Frutos secos, fuente de energia
Los frutos secos son llamados así porque todos tienen una característica en común: en su composición natural (sin manipulación humana) tienen menos de un 50% de agua. Son alimentos muy energéticos, ricos en grasas, en proteínas, así como en oligoelementos. Según el tipo de fruto seco, también pueden aportar buenas cantidades de vitaminas (sobre todo del grupo B) o ácidos grasos omega 3 (poliinsaturados).
Sus beneficios se prolongan todo el año ya que son uno de los alimentos más completos de la dieta mediterránea.
Consumidos en su mayoría como aperitivos o en la preparación de postres y dulces típicos, son muchas las personas que los excluyen de la dieta diaria -quizá por miedo a engordar- sin advertir las innumerables propiedades nutritivas y energéticas que reúne este grupo alimenticio.
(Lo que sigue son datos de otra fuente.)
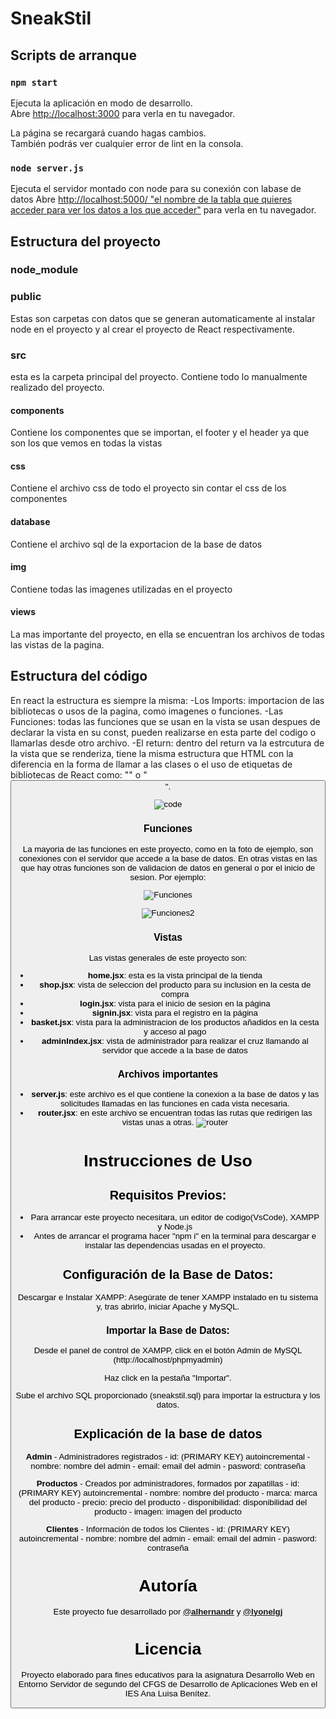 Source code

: # **SneakStil**

## Scripts de arranque


### `npm start`

Ejecuta la aplicación en modo de desarrollo.\
Abre [http://localhost:3000](http://localhost:3000) para verla en tu navegador.

La página se recargará cuando hagas cambios.\
También podrás ver cualquier error de lint en la consola.

### `node server.js`

Ejecuta el servidor montado con node para su conexión con labase de datos
Abre [http://localhost:5000/ "el nombre de la tabla que quieres acceder para ver los datos a los que acceder"](http://localhost:5000) para verla en tu navegador.

## Estructura del proyecto

### node_module
### public
Estas son carpetas con datos que se generan automaticamente al instalar node en el proyecto y al crear el proyecto de React respectivamente.
### src
esta es la carpeta principal del proyecto. Contiene todo lo manualmente realizado del proyecto. 
#### components
Contiene los componentes que se importan, el footer y el header ya que son los que vemos en todas la vistas
#### css
Contiene el archivo css de todo el proyecto sin contar el css de los componentes
#### database
Contiene el archivo sql de la exportacion de la base de datos
#### img
Contiene todas las imagenes utilizadas en el proyecto
#### views
La mas importante del proyecto, en ella se encuentran los archivos de todas las vistas de la pagina.

## Estructura del código
En react la estructura es siempre la misma: 
 -Los Imports: importacion de las bibliotecas o usos de la pagina, como imagenes o funciones.
 -Las Funciones: todas las funciones que se usan en la vista se usan despues de declarar la vista en su const, pueden realizarse en esta parte del codigo o llamarlas desde otro archivo.
 -El return: dentro del return va la estrcutura de la vista que se renderiza, tiene la misma estructura que HTML con la diferencia en la forma de llamar a las clases o el uso de etiquetas de bibliotecas de React como: "<Link>" o "<Button>".
    

![code](https://github.com/alhernandr/sneakstil-react/assets/116368055/23565b22-8a1a-4848-8184-6e16c5e019f5)


    
### Funciones
 
La mayoria de las funciones en este proyecto, como en la foto de ejemplo, son conexiones con el servidor que accede a la base de datos. En otras vistas en las que hay otras funciones son de validacion de datos en general o por el inicio de sesion. Por ejemplo:
    
![Funciones](https://github.com/alhernandr/sneakstil-react/assets/116368055/8d7393ee-aafb-461b-ad1b-36ab68c78036)

    
    
![Funciones2](https://github.com/alhernandr/sneakstil-react/assets/116368055/2a542b61-eab6-4917-a176-21fdb895e2d0)


### Vistas

Las vistas generales de este proyecto son:
 - **home.jsx**: esta es la vista principal de la tienda
- **shop.jsx**: vista de seleccion del producto para su inclusion en la cesta de compra
- **login.jsx**: vista para el inicio de sesion en la página
- **signin.jsx**: vista para el registro en la página
- **basket.jsx**: vista para la administracion de los productos añadidos en la cesta y acceso al pago
- **adminIndex.jsx**: vista de administrador para realizar el cruz llamando al servidor que accede a la base de datos
    
### Archivos importantes
    
- **server.js**: este archivo es el que contiene la conexion a la base de datos y las solicitudes llamadas en las funciones en cada vista necesaria.
- **router.jsx**: en este archivo se encuentran todas las rutas que redirigen las vistas unas a otras.
   ![router](https://github.com/alhernandr/sneakstil-react/assets/116368055/fed981ca-0b45-460c-9d86-9ad8a6148906)


# Instrucciones de Uso
## Requisitos Previos:
- Para arrancar este proyecto necesitara, un editor de codigo(VsCode), XAMPP y Node.js
- Antes de arrancar el programa hacer "npm i" en la terminal para descargar e instalar las dependencias usadas en el proyecto.
    
## Configuración de la Base de Datos:
Descargar e Instalar XAMPP:
Asegúrate de tener XAMPP instalado en tu sistema y, tras abrirlo, iniciar Apache y MySQL.
### Importar la Base de Datos:
Desde el panel de control de XAMPP, click en el botón Admin de MySQL (http://localhost/phpmyadmin)

Haz click en la pestaña "Importar".

Sube el archivo SQL proporcionado (sneakstil.sql) para importar la estructura y los datos.

## Explicación de la base de datos
**Admin** - Administradores registrados
    - id: (PRIMARY KEY) autoincremental
    - nombre: nombre del admin
    - email: email del admin
    - pasword: contraseña

**Productos** - Creados por administradores, formados por zapatillas
     - id: (PRIMARY KEY) autoincremental
    - nombre: nombre del producto
    - marca: marca del producto
    - precio: precio del producto
    - disponibilidad: disponibilidad del producto
    - imagen: imagen del producto
    
**Clientes** - Información de todos los Clientes
    - id: (PRIMARY KEY) autoincremental
    - nombre: nombre del admin
    - email: email del admin
    - pasword: contraseña

# Autoría
Este proyecto fue desarrollado por [**@alhernandr**](https://github.com/alhernandr) y [**@lyonelgj**](https://github.com/lyonelgj)

# Licencia
Proyecto elaborado para fines educativos para la asignatura Desarrollo Web en Entorno Servidor de segundo del CFGS de Desarrollo de Aplicaciones Web en el IES Ana Luisa Benítez.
Ricos en proteínas, fibras, minerales como el hierro, calcio, zinc, cobre, fósforo, potasio y selenio, vitaminas como la E, B1 (tiamina), B2 (riboflamina) y B6 (piridoxina), los frutos secos agregan a sus propiedades, la particularidad de aportar al organismo ácidos grasos insaturados (mono y poliinsaturados), ideales en la prevención de afecciones cardiovasculares.
Útiles para grandes esfuerzos intelectuales, anemias y para mejorar el metabolismo, deberían tomarlos asiduamente los niños y los jóvenes.